_Work instruction_.
From the records below, copy the lines that include "algorithm".

BEGIN

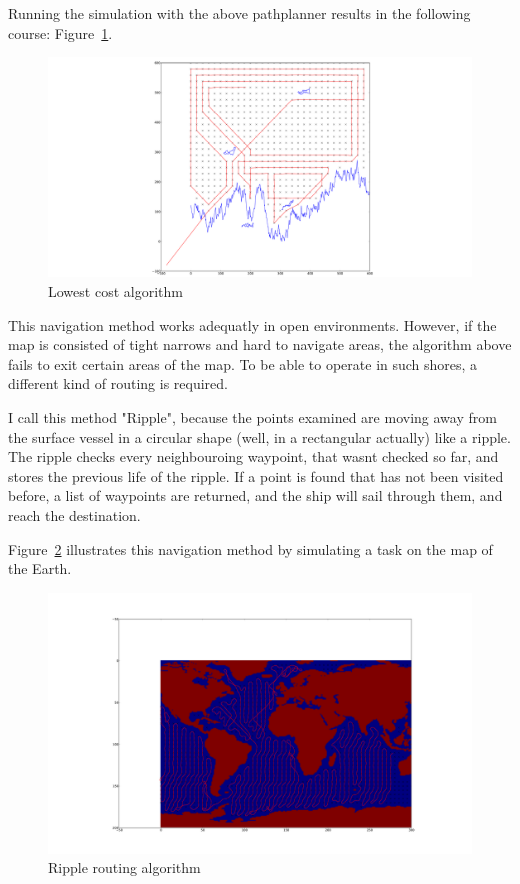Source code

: Running the simulation with the above pathplanner results in the following course: Figure~\ref{fig:lc}.

\begin{figure}[H]
	\centering
	\includegraphics[width=\textwidth]{img/geee}
	\caption{Lowest cost algorithm}
	\label{fig:lc}
\end{figure}

This navigation method works adequatly in open environments. However, if the map is consisted of tight narrows and hard to navigate areas, the algorithm above fails to exit certain areas of the map. To be able to operate in such shores, a different kind of routing is required.

I call this method "Ripple", because the points examined are moving away from the surface vessel in a circular shape (well, in a rectangular actually) like a ripple. The ripple checks every neighbouroing waypoint, that wasnt checked so far, and stores the previous life of the ripple. If a point is found that has not been visited before, a list of waypoints are returned, and the ship will sail through them, and reach the destination.

Figure~\ref{fig:ripple} illustrates this navigation method by simulating a task on the map of the Earth.

\begin{figure}[H]
	\centering
	\includegraphics[width=\textwidth]{img/ripple}
	\caption{Ripple routing algorithm}
	\label{fig:ripple}
\end{figure}

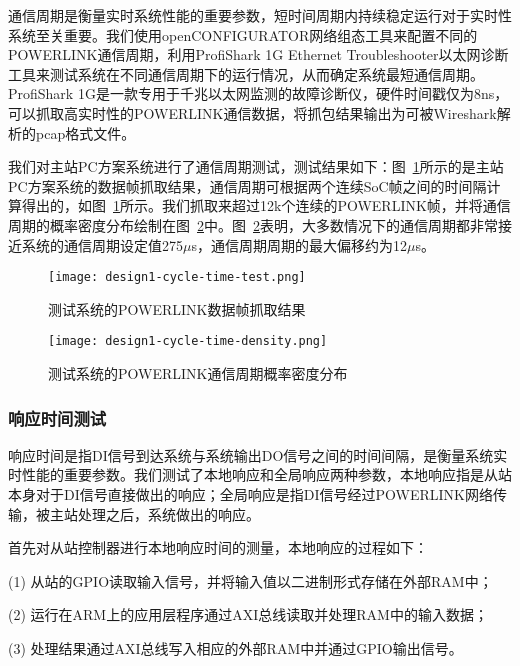 \label{subsection:主站PC方案系统通信周期测试}

通信周期是衡量实时系统性能的重要参数，短时间周期内持续稳定运行对于实时性系统至关重要。我们使用openCONFIGURATOR网络组态工具来配置不同的POWERLINK通信周期，利用ProfiShark 1G Ethernet Troubleshooter以太网诊断工具来测试系统在不同通信周期下的运行情况，从而确定系统最短通信周期。ProfiShark 1G是一款专用于千兆以太网监测的故障诊断仪，硬件时间戳仅为8ns，可以抓取高实时性的POWERLINK通信数据，将抓包结果输出为可被Wireshark解析的pcap格式文件。

我们对主站PC方案系统进行了通信周期测试，测试结果如下：图~\ref{fig:design1-cycle-time-test}所示的是主站PC方案系统的数据帧抓取结果，通信周期可根据两个连续SoC帧之间的时间隔计算得出的，如图~\ref{fig:design1-cycle-time-test}所示。我们抓取来超过12k个连续的POWERLINK帧，并将通信周期的概率密度分布绘制在图~\ref{fig:design1-cycle-time-density}中。图~\ref{fig:design1-cycle-time-density}表明，大多数情况下的通信周期都非常接近系统的通信周期设定值275$\mu$s，通信周期周期的最大偏移约为12$\mu$s。

\begin{figure}[!htb]
  \centering
  \texttt{[image: design1-cycle-time-test.png]}
  \caption{测试系统的POWERLINK数据帧抓取结果}
  \label{fig:design1-cycle-time-test}
\end{figure}

\begin{figure}[!htb]
  \centering
  \texttt{[image: design1-cycle-time-density.png]}
  \caption{测试系统的POWERLINK通信周期概率密度分布}
  \label{fig:design1-cycle-time-density}
\end{figure}


\subsubsection{响应时间测试}
响应时间是指DI信号到达系统与系统输出DO信号之间的时间间隔，是衡量系统实时性能的重要参数。我们测试了本地响应和全局响应两种参数，本地响应指是从站本身对于DI信号直接做出的响应；全局响应是指DI信号经过POWERLINK网络传输，被主站处理之后，系统做出的响应。

首先对从站控制器进行本地响应时间的测量，本地响应的过程如下：

(1) 从站的GPIO读取输入信号，并将输入值以二进制形式存储在外部RAM中；

(2) 运行在ARM上的应用层程序通过AXI总线读取并处理RAM中的输入数据；

(3) 处理结果通过AXI总线写入相应的外部RAM中并通过GPIO输出信号。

END

_Output below_.
	\caption{Lowest cost algorithm}
This navigation method works adequatly in open environments. However, if the map is consisted of tight narrows and hard to navigate areas, the algorithm above fails to exit certain areas of the map. To be able to operate in such shores, a different kind of routing is required.
	\caption{Ripple routing algorithm}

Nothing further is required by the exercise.